As a designer who works primarily with people who make delicious food, the goal of much of my work is to delight an audience. In a political climate that polarizes family and friends, food is something that no one can argue with; it allows me to remain comfortable and free of conflict.
However, in the past year I have had two experiences that pushed me to confront the less comfortable side of this world - a side my privilege has allowed me to ignore. The first is Free State of Jones, a film that explores the complex legacy of race in our country - specifically one scene in which an African American man is lynched by three white men. It is a story we have heard countless times, whitewashed into a PG-13 history lesson. In reality, it is an act of terror, bloodshed and torture. It unsettled me in a painful and necessary way.

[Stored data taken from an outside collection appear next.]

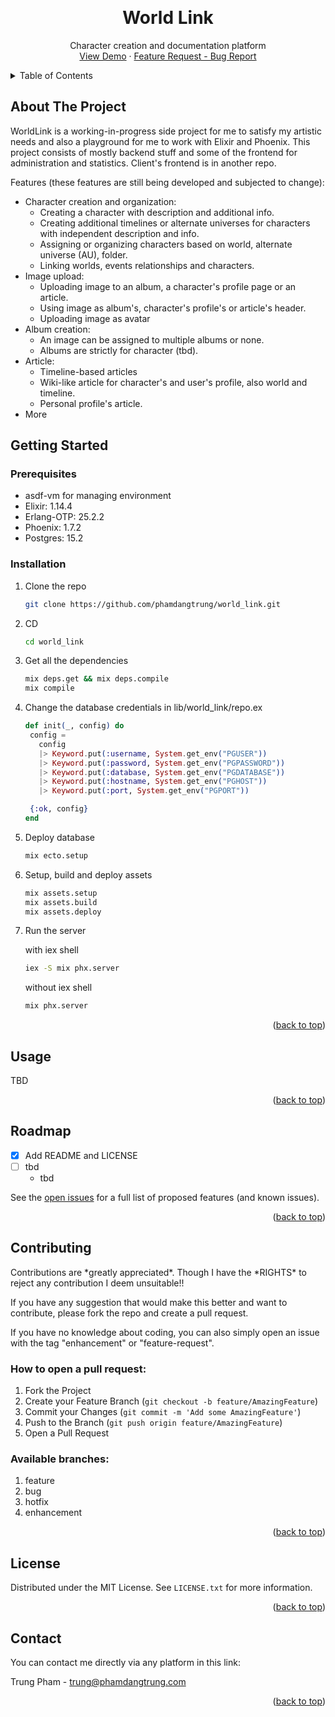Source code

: <!-- Improved compatibility of back to top link: See: https://github.com/othneildrew/Best-README-Template/pull/73 -->
<a name="readme-top"></a>

<!-- PROJECT LOGO -->
<br />
<div align="center">
  

  <h1 align="center">World Link</h1>
  <p align="center">
    Character creation and documentation platform
    <br />
    <a href="https://github.com/phamdangtrung/world_link">View Demo</a>
    ·
    <a href="https://github.com/phamdangtrung/world_link/issues">Feature Request - Bug Report</a>
  </p>
</div>



<!-- TABLE OF CONTENTS -->
<details>
  <summary>Table of Contents</summary>
  <ol>
    <li>
      <a href="#about-the-project">About The Project</a>
      <ul>
        <li><a href="#built-with">Built With</a></li>
      </ul>
    </li>
    <li>
      <a href="#getting-started">Getting Started</a>
      <ul>
        <li><a href="#prerequisites">Prerequisites</a></li>
        <li><a href="#installation">Installation</a></li>
      </ul>
    </li>
    <li><a href="#usage">Usage</a></li>
    <li><a href="#roadmap">Roadmap</a></li>
    <li><a href="#contributing">Contributing</a></li>
    <li><a href="#license">License</a></li>
    <li><a href="#contact">Contact</a></li>
    <li><a href="#acknowledgments">Acknowledgments</a></li>
  </ol>
</details>

<!-- ABOUT THE PROJECT -->
## About The Project

WorldLink is a working-in-progress side project for me to satisfy my artistic needs and also a playground for me to work with Elixir and Phoenix.
This project consists of mostly backend stuff and some of the frontend for administration and statistics.
Client's frontend is in another repo.


Features (these features are still being developed and subjected to change):
* Character creation and organization:
  * Creating a character with description and additional info.
  * Creating additional timelines or alternate universes for characters with independent description and info.
  * Assigning or organizing characters based on world, alternate universe (AU), folder.
  * Linking worlds, events relationships and characters.
* Image upload:
  * Uploading image to an album, a character's profile page or an article.
  * Using image as album's, character's profile's or article's header.
  * Uploading image as avatar
* Album creation:
  * An image can be assigned to multiple albums or none.
  * Albums are strictly for character (tbd).
* Article:
  * Timeline-based articles
  * Wiki-like article for character's and user's profile, also world and timeline.
  * Personal profile's article.
* More


<!-- GETTING STARTED -->
## Getting Started
### Prerequisites
* asdf-vm for managing environment
* Elixir: 1.14.4
* Erlang-OTP: 25.2.2
* Phoenix: 1.7.2
* Postgres: 15.2

### Installation
1. Clone the repo
   ```sh
   git clone https://github.com/phamdangtrung/world_link.git
   ```
2. CD
   ```sh
   cd world_link
   ```
3. Get all the dependencies
   ```sh
   mix deps.get && mix deps.compile
   mix compile
   ```
3. Change the database credentials in lib/world_link/repo.ex
   ```elixir
   def init(_, config) do
    config =
      config
      |> Keyword.put(:username, System.get_env("PGUSER"))
      |> Keyword.put(:password, System.get_env("PGPASSWORD"))
      |> Keyword.put(:database, System.get_env("PGDATABASE"))
      |> Keyword.put(:hostname, System.get_env("PGHOST"))
      |> Keyword.put(:port, System.get_env("PGPORT"))

    {:ok, config}
   end
   ```
4. Deploy database
   ```sh
   mix ecto.setup
   ```
5. Setup, build and deploy assets
   ```sh
   mix assets.setup
   mix assets.build
   mix assets.deploy
   ```
6. Run the server

   with iex shell
   ```sh
   iex -S mix phx.server
   ```
   without iex shell
   ```sh
   mix phx.server
   ```
<p align="right">(<a href="#readme-top">back to top</a>)</p>



<!-- USAGE EXAMPLES -->
## Usage

TBD

<p align="right">(<a href="#readme-top">back to top</a>)</p>



<!-- ROADMAP -->
## Roadmap

- [x] Add README and LICENSE
- [ ] tbd
  - tbd

See the [open issues](https://github.com/phamdangtrung/world_link/issues) for a full list of proposed features (and known issues).

<p align="right">(<a href="#readme-top">back to top</a>)</p>



<!-- CONTRIBUTING -->
## Contributing

<p>Contributions are *greatly appreciated*. Though I have the *RIGHTS* to reject any contribution I deem unsuitable!!</p>
<p>If you have any suggestion that would make this better and want to contribute, please fork the repo and create a pull request.</p>
<p>If you have no knowledge about coding, you can also simply open an issue with the tag "enhancement" or "feature-request".</p>

### How to open a pull request:
1. Fork the Project
2. Create your Feature Branch (`git checkout -b feature/AmazingFeature`)
3. Commit your Changes (`git commit -m 'Add some AmazingFeature'`)
4. Push to the Branch (`git push origin feature/AmazingFeature`)
5. Open a Pull Request

### Available branches:
1. feature
2. bug
3. hotfix
4. enhancement
<p align="right">(<a href="#readme-top">back to top</a>)</p>



<!-- LICENSE -->
## License

Distributed under the MIT License. See `LICENSE.txt` for more information.

<p align="right">(<a href="#readme-top">back to top</a>)</p>



<!-- CONTACT -->
## Contact

You can contact me directly via any platform in this link:

Trung Pham - trung@phamdangtrung.com

<p align="right">(<a href="#readme-top">back to top</a>)</p>



<!-- ACKNOWLEDGMENTS -->
<!-- ## Acknowledgments

Use this space to list resources you find helpful and would like to give credit to. I've included a few of my favorites to kick things off!

* [Choose an Open Source License](https://choosealicense.com)
* [GitHub Emoji Cheat Sheet](https://www.webpagefx.com/tools/emoji-cheat-sheet)
* [Malven's Flexbox Cheatsheet](https://flexbox.malven.co/)
* [Malven's Grid Cheatsheet](https://grid.malven.co/)
* [Img Shields](https://shields.io)
* [GitHub Pages](https://pages.github.com)
* [Font Awesome](https://fontawesome.com)
* [React Icons](https://react-icons.github.io/react-icons/search)

<p align="right">(<a href="#readme-top">back to top</a>)</p> -->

Shortly after seeing Free State of Jones, a podcast came on my feed that profiled a group of African American mothers whose sons and daughters were unjustly slain by police. Eric Garner. Micheal Brown. Freddie Gray. These men had become names shared on social media and discussed on NPR. Their mother's voices made them someone's family. Men with childhoods, ambitions, family traditions, children of their own. These men are image-bearers of a great and good God, one who mourns the violence and racism that took their lives.

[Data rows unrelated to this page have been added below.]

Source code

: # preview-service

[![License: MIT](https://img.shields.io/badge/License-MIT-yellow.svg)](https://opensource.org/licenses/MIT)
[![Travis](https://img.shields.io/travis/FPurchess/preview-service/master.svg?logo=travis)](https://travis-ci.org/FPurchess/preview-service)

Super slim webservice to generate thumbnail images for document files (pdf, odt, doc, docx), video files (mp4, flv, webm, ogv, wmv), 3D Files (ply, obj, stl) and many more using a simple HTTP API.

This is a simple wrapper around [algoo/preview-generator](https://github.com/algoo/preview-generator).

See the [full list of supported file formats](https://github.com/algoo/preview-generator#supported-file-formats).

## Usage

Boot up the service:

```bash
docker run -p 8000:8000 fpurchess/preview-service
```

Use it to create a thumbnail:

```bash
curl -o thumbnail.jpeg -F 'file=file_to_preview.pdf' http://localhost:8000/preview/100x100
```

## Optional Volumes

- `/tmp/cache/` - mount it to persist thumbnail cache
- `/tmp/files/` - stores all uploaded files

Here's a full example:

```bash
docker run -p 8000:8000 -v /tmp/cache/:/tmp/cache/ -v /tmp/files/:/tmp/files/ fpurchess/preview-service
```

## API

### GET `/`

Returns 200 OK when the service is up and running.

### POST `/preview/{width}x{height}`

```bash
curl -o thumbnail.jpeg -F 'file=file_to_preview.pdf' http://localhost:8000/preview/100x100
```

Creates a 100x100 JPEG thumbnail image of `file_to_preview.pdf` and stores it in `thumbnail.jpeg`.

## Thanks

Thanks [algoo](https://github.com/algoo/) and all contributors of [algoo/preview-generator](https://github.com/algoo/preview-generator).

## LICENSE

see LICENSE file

For months after creating this image I debated ever sharing it. In many ways I feel like an interloper when it comes to racial issues. I've questioned if I, a white man with more privilege than most, have the right to create art like this. However, I have also used this same questioning spirit to be silent when I should have spoken. To ignore injustice instead of becoming an advocate.
It has been easy for me to create imagery that brings people together. What I have realized in this process is that in order to create real unity we need to see the hard pictures - the ones that unsettle us. I hope this image will be less about the man who created it and more about the men and women who do not have the privilege to ignore it.
The image is composed of two opposing forces: the strong horizontal streaks of the white bars and the vertical form of the hanging man.
The white bars are an abstraction of the American flag, which is made up of thirteen stripes of alternating red and white. Increasing the contrast turns those stripes into bars of black and white. The top bar on which the handcuff is clasped is the thirteenth stripe in the flag, symbolizing the thirteenth amendment which, when passed in 1864, abolished slavery in America. How many families since have hung their hope on that amendment? Visually, the black man is defined by the white bars - without them he would not be seen.
The focus of the image is the pair of handcuffs that hang the man from the thirteenth bar. They visualize the idea that little has changed since 1864, when a black man could be lynched with a rough rope without reason or consequence. Today the systems of oppression are more polished but the effect is the same. African American boys don't grow up in the same America as my two white sons. My boys have not been taught to fear the police.
This isn't about one case. This is about a system of oppression and injustice. It is racist to pick apart details of a specific event in order to deny the factual imbalance of power.
This also is not an attack on police. There are good men and women, both white and of color, who risk their lives to better our cities. This is an attack on a culture that protects white police for the unjust murder of unarmed African Americans. It is a portrait of all of our guilt in allowing this systematic oppression to continue.